2015年5月28日木曜日

Slovenia/Skojcan Jame -- スロベニア旅行記・シュコツィアン洞窟群

ブレッドから首都リュブリャナに移動した翌日。
この日は朝から雷雨の予報でしたが、朝起きると予報が外れて良いお天気!
なので、以前から楽しみにしていた鍾乳洞へ行くことに。

スロベニアは、ヨーロッパの中でも水が豊かな国の一つであることは先にも書きましたが、国土のおよそ43%がカルスト地形という雨水や地下水などによって浸食された地形から成っています。
このカルスト地形の代表的なものが鍾乳洞。
スロベニアにはおよそ10000もの鍾乳洞があると言われています。

上の展望台から洞窟群の正面を見たところ。

中でも、ポストイナ鍾乳洞とシュコツィアン洞窟群は特に有名。
両方とも同じ地域にあるため同じ日に両方を見ることも可能ですが、私は今回シュコツィアン洞窟群へ行ってきました。

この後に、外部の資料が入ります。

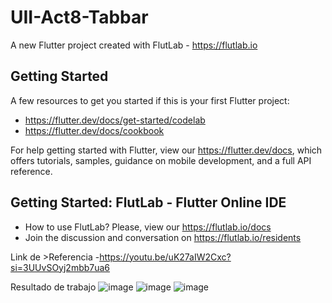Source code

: # UII-Act8-Tabbar

A new Flutter project created with FlutLab - https://flutlab.io

## Getting Started

A few resources to get you started if this is your first Flutter project:

- https://flutter.dev/docs/get-started/codelab
- https://flutter.dev/docs/cookbook

For help getting started with Flutter, view our
https://flutter.dev/docs, which offers tutorials,
samples, guidance on mobile development, and a full API reference.

## Getting Started: FlutLab - Flutter Online IDE

- How to use FlutLab? Please, view our https://flutlab.io/docs
- Join the discussion and conversation on https://flutlab.io/residents

Link de >Referencia
-https://youtu.be/uK27aIW2Cxc?si=3UUvSOyj2mbb7ua6

Resultado de trabajo
![image](https://github.com/Hernandezc128/UII-Act8-Tabbar/assets/143743758/6cb14c88-85ee-45aa-a1bd-1f2c26873057)
![image](https://github.com/Hernandezc128/UII-Act8-Tabbar/assets/143743758/07d02b0f-8aa3-44af-96fd-e41ae2cb59cd)
![image](https://github.com/Hernandezc128/UII-Act8-Tabbar/assets/143743758/9278322a-1ca7-4350-bbce-39a26510c266)



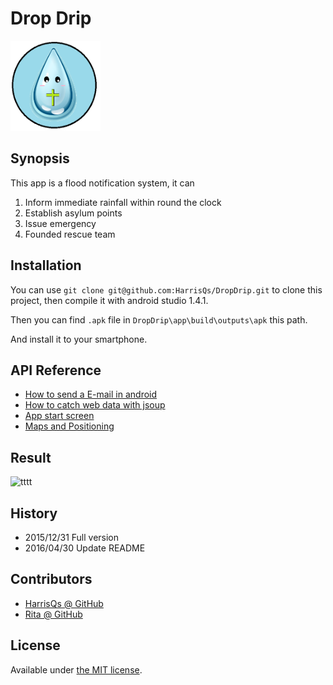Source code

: # Drop Drip 
![Icon](https://github.com/HarrisQs/DropDrip/blob/master/app/src/main/res/mipmap-xxhdpi/a03.png)

## Synopsis

This app is a flood notification system, it can
 
 1. Inform immediate rainfall within round the clock 
 2. Establish asylum points
 3. Issue emergency 
 4. Founded rescue team

## Installation

You can use `git clone git@github.com:HarrisQs/DropDrip.git` to clone this project, then compile it with android studio 1.4.1.

Then you can find `.apk` file in `DropDrip\app\build\outputs\apk` this path.

And install it to your smartphone.

## API Reference

* [How to send a E-mail in android](http://yarakambharathi.blogspot.tw/2012/06/send-e-mail-using-javamail-api-using.html) 
* [How to catch web data with jsoup](http://xxs4129.pixnet.net/blog/post/165417214-android%E4%BD%BF%E7%94%A8jsoup%E6%8A%93%E5%8F%96%E7%B6%B2%E9%A0%81%E8%B3%87%E6%96%99)
* [App start screen](http://bryceknowhow.blogspot.tw/2014/12/android-asynctaskprogressbarappsplashsc.html)
* [Maps and Positioning](http://blog.tonycube.com/2013/06/androidmaps-and-positioning3.html)

## Result

![tttt](https://goo.gl/0r6uIv)


## History

* 2015/12/31 Full version
* 2016/04/30 Update README

## Contributors

* [HarrisQs @ GitHub ](https://github.com/HarrisQs)
* [Rita @ GitHub](https://github.com/rita20839)

## License

Available under [the MIT license](https://mths.be/mit).
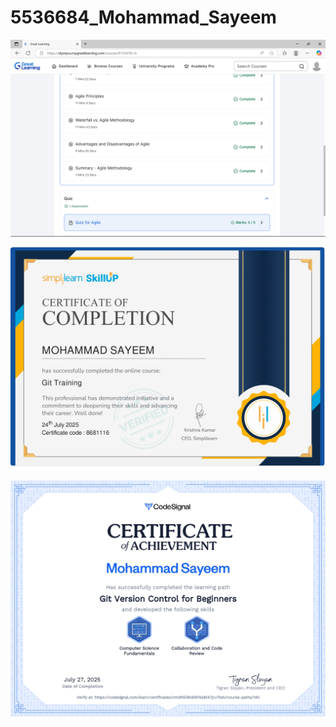 # 5536684_Mohammad_Sayeem

![alt text](https://github.com/sayeemmd76/5536684_Mohammad_Sayeem/blob/main/Certificates/L%26T%20week_1_Agile.png)

![alt text](https://github.com/sayeemmd76/5536684_Mohammad_Sayeem/blob/main/Certificates/L%26T%20week_2_simplilearn.jpg)

![alt text](https://github.com/sayeemmd76/5536684_Mohammad_Sayeem/blob/main/Certificates/L%26T%20week_2_codesignal.jpg)



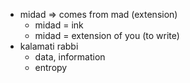 - midad => comes from mad (extension)
    - midad = ink
    - midad = extension of you (to write)
- kalamati rabbi
    - data, information
    - entropy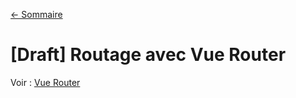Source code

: [← Sommaire](/0-index.md)

# [Draft] Routage avec Vue Router

Voir : [Vue Router](https://router.vuejs.org/)
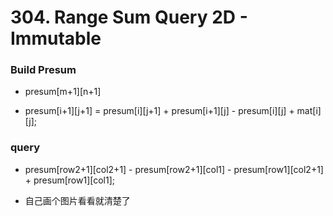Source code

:# 304. Range Sum Query 2D - Immutable

### Build Presum

- presum[m+1][n+1]

- presum[i+1][j+1] = presum[i][j+1] + presum[i+1][j] - presum[i][j] + mat[i][j];

### query

- presum[row2+1][col2+1] - presum[row2+1][col1] - presum[row1][col2+1] + presum[row1][col1];

- 自己画个图片看看就清楚了
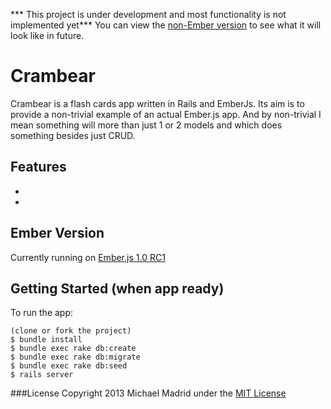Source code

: *** This project is under development and most functionality is not implemented yet***
You can view the [non-Ember version](http://crambear2.herokuapp.com) to see what it will look like in future.

Crambear
=======================

Crambear is a flash cards app written in Rails and EmberJs.  Its aim is to provide a non-trivial example of
an actual Ember.js app.  And by non-trivial I mean something will more than just 1 or 2 models and which
does something besides just CRUD.


Features
--------
*
*

Ember Version
-------------
Currently running on [Ember.js 1.0 RC1](http://emberjs.com/blog/2013/02/15/ember-1-0-rc/)


Getting Started (when app ready)
--------------------------------

To run the app:

    (clone or fork the project)
    $ bundle install
    $ bundle exec rake db:create
    $ bundle exec rake db:migrate
    $ bundle exec rake db:seed
    $ rails server

###License
Copyright 2013 Michael Madrid under the [MIT License](http://opensource.org/licenses/MIT)
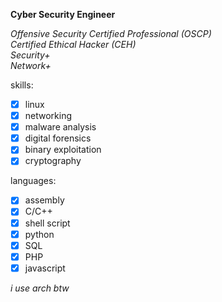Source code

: **Cyber Security Engineer**

*Offensive Security Certified Professional (OSCP)*<br>
*Certified Ethical Hacker (CEH)*<br>
*Security+*<br>
*Network+*

skills:
- [x] linux
- [x] networking
- [x] malware analysis
- [x] digital forensics
- [x] binary exploitation
- [x] cryptography

languages:
- [x] assembly
- [x] C/C++
- [x] shell script
- [x] python
- [x] SQL
- [x] PHP
- [x] javascript

*i use arch btw*
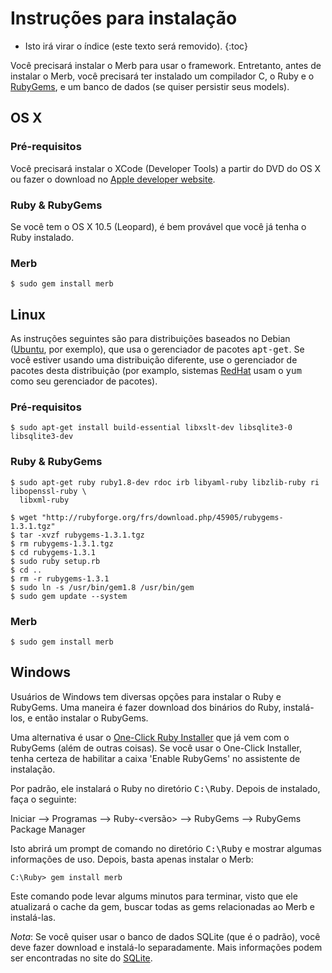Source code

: # Instruções para instalação

* Isto irá virar o índice (este texto será removido).
{:toc}

Você precisará instalar o Merb para usar o framework.
Entretanto, antes de instalar o Merb,
você precisará ter instalado um compilador C, o Ruby e o [RubyGems][],
e um banco de dados (se quiser persistir seus models).

## OS X

### Pré-requisitos
Você precisará instalar o XCode (Developer Tools) a partir do DVD do OS X
ou fazer o download no [Apple developer website][].

### Ruby & RubyGems
Se você tem o OS X 10.5 (Leopard),
é bem provável que você já tenha o Ruby instalado.

### Merb
    $ sudo gem install merb


## Linux
As instruções seguintes são para distribuições baseados no Debian
([Ubuntu][], por exemplo), que usa o gerenciador de pacotes <tt>apt-get</tt>.
Se você estiver usando uma distribuição diferente, use o gerenciador de pacotes
desta distribuição (por examplo, sistemas [RedHat][] usam o <tt>yum</tt> como
seu gerenciador de pacotes).

### Pré-requisitos

    $ sudo apt-get install build-essential libxslt-dev libsqlite3-0 libsqlite3-dev

### Ruby & RubyGems

    $ sudo apt-get ruby ruby1.8-dev rdoc irb libyaml-ruby libzlib-ruby ri libopenssl-ruby \
      libxml-ruby

    $ wget "http://rubyforge.org/frs/download.php/45905/rubygems-1.3.1.tgz"
    $ tar -xvzf rubygems-1.3.1.tgz
    $ rm rubygems-1.3.1.tgz
    $ cd rubygems-1.3.1
    $ sudo ruby setup.rb
    $ cd ..
    $ rm -r rubygems-1.3.1
    $ sudo ln -s /usr/bin/gem1.8 /usr/bin/gem
    $ sudo gem update --system


### Merb

    $ sudo gem install merb


## Windows
Usuários de Windows tem diversas opções para instalar o Ruby e RubyGems.
Uma maneira é fazer download dos binários do Ruby, instalá-los, e então instalar
o RubyGems.

Uma alternativa é usar o [One-Click Ruby Installer][]
que já vem com o RubyGems (além de outras coisas). Se você usar
o One-Click Installer, tenha certeza de habilitar a caixa 'Enable RubyGems' no
assistente de instalação.

Por padrão, ele instalará o Ruby no diretório <tt>C:\Ruby</tt>.
Depois de instalado, faça o seguinte:

Iniciar --&gt; Programas --&gt; Ruby-&lt;versão&gt; --&gt; RubyGems --&gt; RubyGems Package Manager

Isto abrirá um prompt de comando no diretório <tt>C:\Ruby</tt> e mostrar
algumas informações de uso. Depois, basta apenas instalar o Merb:

    C:\Ruby> gem install merb

Este comando pode levar algums minutos para terminar, visto que ele atualizará o
cache da gem, buscar todas as gems relacionadas ao Merb e instalá-las.

_Nota_: Se você quiser usar o banco de dados SQLite (que é o padrão), você deve
fazer download e instalá-lo separadamente. Mais informações podem ser
encontradas no site do [SQLite][].


<!-- Links -->
[Apple developer website]:  http://developer.apple.com/technology/xcode.html
[One-Click Ruby Installer]: http://rubyinstaller.rubyforge.org/wiki/wiki.pl
[RedHat]:                   http://www.redhat.com/
[RubyGems]:                 http://www.rubygems.org/
[SQLite]:                   http://www.sqlite.org/
[Ubuntu]:                   http://www.ubuntu.com/
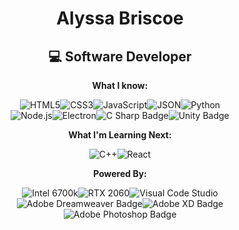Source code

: <h1 align ="center">  Alyssa Briscoe </h1>

<h2 align="center"> 💻 Software Developer </h2>
 
<div align= "center">
 
**What I know:**
  
![HTML5](https://img.shields.io/badge/HTML5-E34F26?style=for-the-badge&logo=html5&logoColor=white)![CSS3](https://img.shields.io/badge/CSS3-1572B6?style=for-the-badge&logo=css3&logoColor=white)![JavaScript](https://img.shields.io/badge/JavaScript-323330?style=for-the-badge&logo=javascript&logoColor=F7DF1E)![JSON](https://img.shields.io/badge/json-5E5C5C?style=for-the-badge&logo=json&logoColor=white)![Python](https://img.shields.io/badge/Python-FFD43B?style=for-the-badge&logo=python&logoColor=blue)<br>![Node.js](https://img.shields.io/badge/Node.js-339933?style=for-the-badge&logo=nodedotjs&logoColor=white)![Electron](https://img.shields.io/badge/Electron-2B2E3A?style=for-the-badge&logo=electron&logoColor=9FEAF9)![C Sharp Badge](https://img.shields.io/badge/C%20Sharp-239120?logo=csharp&logoColor=fff&style=for-the-badge)![Unity Badge](https://img.shields.io/badge/Unity-FFF?logo=unity&logoColor=000&style=for-the-badge)

**What I'm Learning Next:**

![C++](https://img.shields.io/badge/C++-00599C?style=for-the-badge&logo=c%2b%2b&logoColor=white)![React](https://img.shields.io/badge/React-20232A?style=for-the-badge&logo=react&logoColor=61DAFB)

**Powered By:**
  
![Intel 6700k](https://img.shields.io/badge/Intel%20Core_i7_6th-0071C5?style=for-the-badge&logo=intel&logoColor=white)![RTX 2060](https://img.shields.io/badge/NVIDIA-RTX2060-76B900?style=for-the-badge&logo=nvidia&logoColor=white)![Visual Code Studio](https://img.shields.io/badge/Visual_Studio_Code-0078D4?style=for-the-badge&logo=visual%20studio%20code&logoColor=white)<br>![Adobe Dreamweaver Badge](https://img.shields.io/badge/Adobe%20Dreamweaver-FF61F6?logo=adobedreamweaver&logoColor=fff&style=for-the-badge)![Adobe XD Badge](https://img.shields.io/badge/Adobe%20XD-FF61F6?logo=adobexd&logoColor=fff&style=for-the-badge)![Adobe Photoshop Badge](https://img.shields.io/badge/Adobe%20Photoshop-31A8FF?logo=adobephotoshop&logoColor=fff&style=for-the-badge)
 
</div>
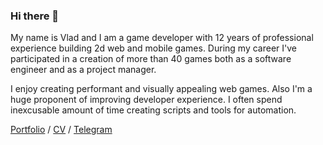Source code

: ### Hi there 👋

My name is Vlad and I am a game developer with 12 years of professional experience building 2d web and mobile
games. During my career I've participated in a creation of more than 40 games both as a
software engineer and as a project manager.

I enjoy creating performant and visually appealing web games. Also I'm a huge proponent of
improving developer experience. I often spend inexcusable amount of time creating scripts and tools for automation.

[Portfolio](https://robowhale.com) / [CV](https://robowhale.com/cv_en) / [Telegram](https://t.me/vforsh)
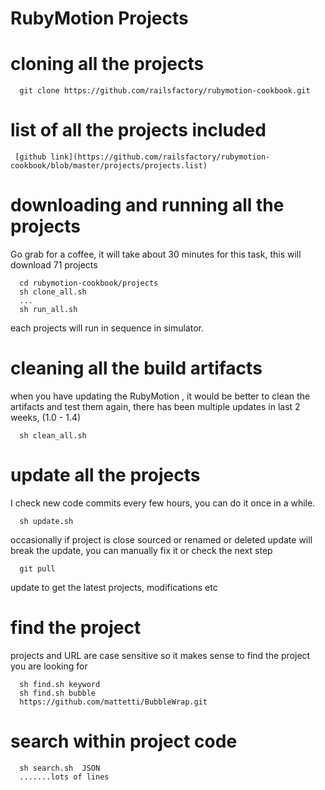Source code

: 
# RubyMotion Projects




# cloning all the projects

      git clone https://github.com/railsfactory/rubymotion-cookbook.git


# list of all the projects included

     [github link](https://github.com/railsfactory/rubymotion-cookbook/blob/master/projects/projects.list)

# downloading and running all the projects
Go grab for a coffee, it will take about 30 minutes for this task, this will download 71 projects

      cd rubymotion-cookbook/projects
      sh clone_all.sh
      ...
      sh run_all.sh


each projects will run in sequence in simulator.

# cleaning all the build artifacts
when you have updating the RubyMotion , it would be better to clean the artifacts and test them again, there has been multiple updates in last 2 weeks, (1.0 - 1.4)


      sh clean_all.sh

# update all the projects
I check new code commits every few hours, you can do it once in a while.

      sh update.sh

occasionally if project is close sourced or renamed or deleted update will break the update, you can manually fix it or check the next step

      git pull


update to get the latest projects, modifications etc


# find the project
projects and URL are case sensitive so it makes sense to find the project you are looking for

      sh find.sh keyword
      sh find.sh bubble
      https://github.com/mattetti/BubbleWrap.git


# search within project code


      sh search.sh  JSON
      .......lots of lines







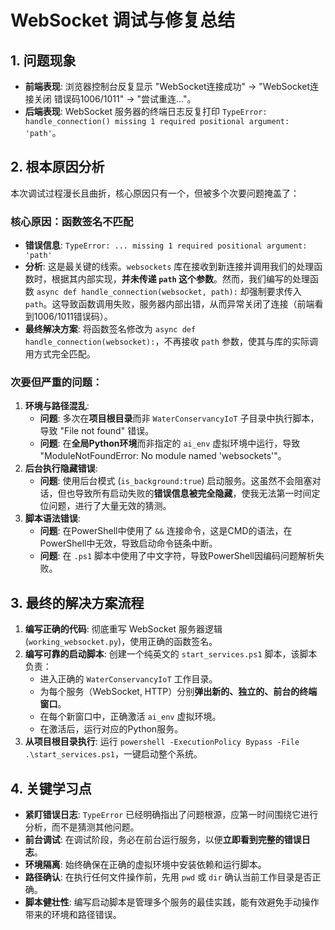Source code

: # WebSocket 调试与修复总结

## 1. 问题现象

- **前端表现**: 浏览器控制台反复显示 "WebSocket连接成功" -> "WebSocket连接关闭 错误码1006/1011" -> "尝试重连..."。
- **后端表现**: WebSocket 服务器的终端日志反复打印 `TypeError: handle_connection() missing 1 required positional argument: 'path'`。

## 2. 根本原因分析

本次调试过程漫长且曲折，核心原因只有一个，但被多个次要问题掩盖了：

### **核心原因：函数签名不匹配**

- **错误信息**: `TypeError: ... missing 1 required positional argument: 'path'`
- **分析**: 这是最关键的线索。`websockets` 库在接收到新连接并调用我们的处理函数时，根据其内部实现，**并未传递 `path` 这个参数**。然而，我们编写的处理函数 `async def handle_connection(websocket, path):` 却强制要求传入 `path`。这导致函数调用失败，服务器内部出错，从而异常关闭了连接（前端看到1006/1011错误码）。
- **最终解决方案**: 将函数签名修改为 `async def handle_connection(websocket):`，不再接收 `path` 参数，使其与库的实际调用方式完全匹配。

### 次要但严重的问题：

1.  **环境与路径混乱**:
    - **问题**: 多次在**项目根目录**而非 `WaterConservancyIoT` 子目录中执行脚本，导致 "File not found" 错误。
    - **问题**: 在**全局Python环境**而非指定的 `ai_env` 虚拟环境中运行，导致 "ModuleNotFoundError: No module named 'websockets'"。
2.  **后台执行隐藏错误**:
    - **问题**: 使用后台模式 (`is_background:true`) 启动服务。这虽然不会阻塞对话，但也导致所有启动失败的**错误信息被完全隐藏**，使我无法第一时间定位问题，进行了大量无效的猜测。
3.  **脚本语法错误**:
    - **问题**: 在PowerShell中使用了 `&&` 连接命令，这是CMD的语法，在PowerShell中无效，导致启动命令链条中断。
    - **问题**: 在 `.ps1` 脚本中使用了中文字符，导致PowerShell因编码问题解析失败。

## 3. 最终的解决方案流程

1.  **编写正确的代码**: 彻底重写 WebSocket 服务器逻辑 (`working_websocket.py`)，使用正确的函数签名。
2.  **编写可靠的启动脚本**: 创建一个纯英文的 `start_services.ps1` 脚本，该脚本负责：
    - 进入正确的 `WaterConservancyIoT` 工作目录。
    - 为每个服务（WebSocket, HTTP）分别**弹出新的、独立的、前台的终端窗口**。
    - 在每个新窗口中，正确激活 `ai_env` 虚拟环境。
    - 在激活后，运行对应的Python服务。
3.  **从项目根目录执行**: 运行 `powershell -ExecutionPolicy Bypass -File .\start_services.ps1`，一键启动整个系统。

## 4. 关键学习点

- **紧盯错误日志**: `TypeError` 已经明确指出了问题根源，应第一时间围绕它进行分析，而不是猜测其他问题。
- **前台调试**: 在调试阶段，务必在前台运行服务，以便**立即看到完整的错误日志**。
- **环境隔离**: 始终确保在正确的虚拟环境中安装依赖和运行脚本。
- **路径确认**: 在执行任何文件操作前，先用 `pwd` 或 `dir` 确认当前工作目录是否正确。
- **脚本健壮性**: 编写启动脚本是管理多个服务的最佳实践，能有效避免手动操作带来的环境和路径错误。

1枚目の写真と同じ場所から、洞窟群を見おろしたところ。
この後、下に見える川まで下りて行きます。

シュコツィアン洞窟群には、巨大な陥没ドリーネ(地下に空洞が発達して表層が崩落して生ずる陥没孔のこと)や深さ200メートル以上、長さおよそ6キロメートルの地下川洞窟や滝などがあります。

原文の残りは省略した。